Como este é o meu espaço de opinião, nada mais justo que deixar a minha sobre a famigerada votação. Não tenho apreço por Michel Temer, não duvido que ele seja um criminoso e nunca desejei que ele fosse o presidente do Brasil. No entanto, se tivesse de escolher entre jogá-lo agora aos lobos da esquerda e deixá-lo terminar o mandato, eu votaria como a maioria dos deputados. Não cabe, de maneira alguma, a acusação de que pensar assim é usar fins para justificar meios. Temos de analisar a situação como um todo de maneira mais profunda. A verdade é que a delação que serviu como base para todo esse movimento de condenação de Temer foi fabricada e obtida de forma obscura e sinistra. Basta lembrar que o dedo-duro da vez foi para Nova York curtir suas férias criminosas enquanto sua empresa lucrava bilhões com a sacudida que o mercado de câmbio levou justamente por causa da divulgação de sua delação. Quem assiste às séries policiais americanas já deve ter se deparado com o termo “fruto proibido”. São as provas que não podem ser usadas no tribunal por terem sido obtidas de forma irregular ou não prevista na lei. As gravações de Joesley são um verdadeiro pomar de frutos proibidos. E o acordo que ele conseguiu foi melhor que o de Pablo Escobar, que ao menos tinha de ficar preso em sua colônia penitenciária de férias. Criminoso que coopera geralmente tem a pena reduzida, quando muito. Nos estados americanos que têm a pena de morte, muita gente coopera para se livrar da agulha e passar o resto da vida preso.

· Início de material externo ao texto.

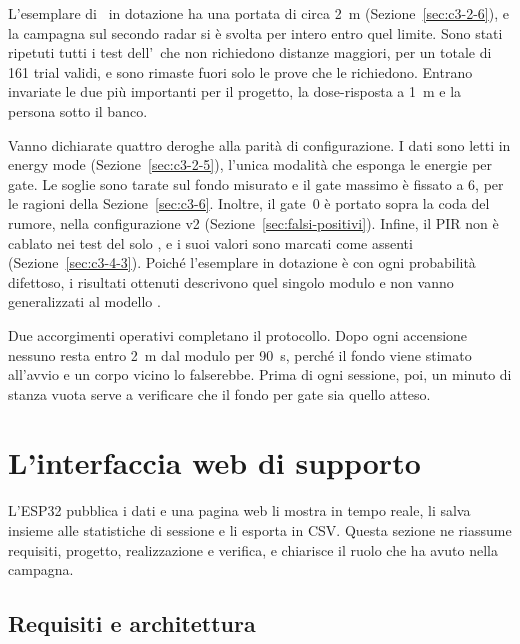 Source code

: L'esemplare di \ldc\ in dotazione ha una portata di circa 2~m (Sezione~\ref{sec:c3-2-6}),
e la campagna sul secondo radar si è svolta per intero entro quel limite. Sono stati
ripetuti tutti i test dell'\ldb\ che non richiedono distanze maggiori, per un totale di 161
trial validi, e sono rimaste fuori solo le prove che le richiedono. Entrano invariate le due
più importanti per il progetto, la dose-risposta a 1~m e la persona sotto il banco.

Vanno dichiarate quattro deroghe alla parità di configurazione. I dati sono letti in
energy mode (Sezione~\ref{sec:c3-2-5}), l'unica modalità che esponga le energie per gate.
Le soglie sono tarate sul fondo misurato e il gate massimo è fissato a 6, per le ragioni
della Sezione~\ref{sec:c3-6}. Inoltre, il gate~0 è portato sopra la coda del rumore, nella
configurazione v2 (Sezione~\ref{sec:falsi-positivi}). Infine, il PIR non è cablato nei
test del solo \ldc, e i suoi valori sono marcati come assenti (Sezione~\ref{sec:c3-4-3}).
Poiché l'esemplare in dotazione è con ogni probabilità difettoso, i risultati ottenuti descrivono quel singolo modulo e non vanno
generalizzati al modello \ldc.

Due accorgimenti operativi completano il protocollo. Dopo ogni accensione nessuno resta
entro 2~m dal modulo per 90~s, perché il fondo viene stimato all'avvio e un corpo vicino lo
falserebbe. Prima di ogni sessione, poi, un minuto di stanza vuota serve a verificare che
il fondo per gate sia quello atteso.

\section{L'interfaccia web di supporto}
\label{sec:webui}
\label{chap:webui}

L'ESP32 pubblica i dati e una pagina web li mostra in tempo reale, li salva insieme alle
statistiche di sessione e li esporta in CSV. Questa sezione ne riassume requisiti, progetto, realizzazione e verifica,
e chiarisce il ruolo che ha avuto nella campagna.

\subsection{Requisiti e architettura}
\label{sec:webui-requisiti}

Se Temer é criminoso, como tudo parece indicar, que seja investigado com base em fatos e achados reais, e não por gravações fabricadas por um outro criminoso que só teve vantagens em delatar a quadrilha da qual fazia parte e compiladas por um procurador-geral que não inspira nenhuma honestidade e confiança. Se Temer é criminoso, que vá para a cadeia sem a contrapartida de enfrentarmos uma eleição indireta e uma articulação da extrema-esquerda para retomar poder e influência. Se Temer é criminoso, que seja execrado e condenado depois que tivermos a chance de eleger um novo presidente no ano que vem.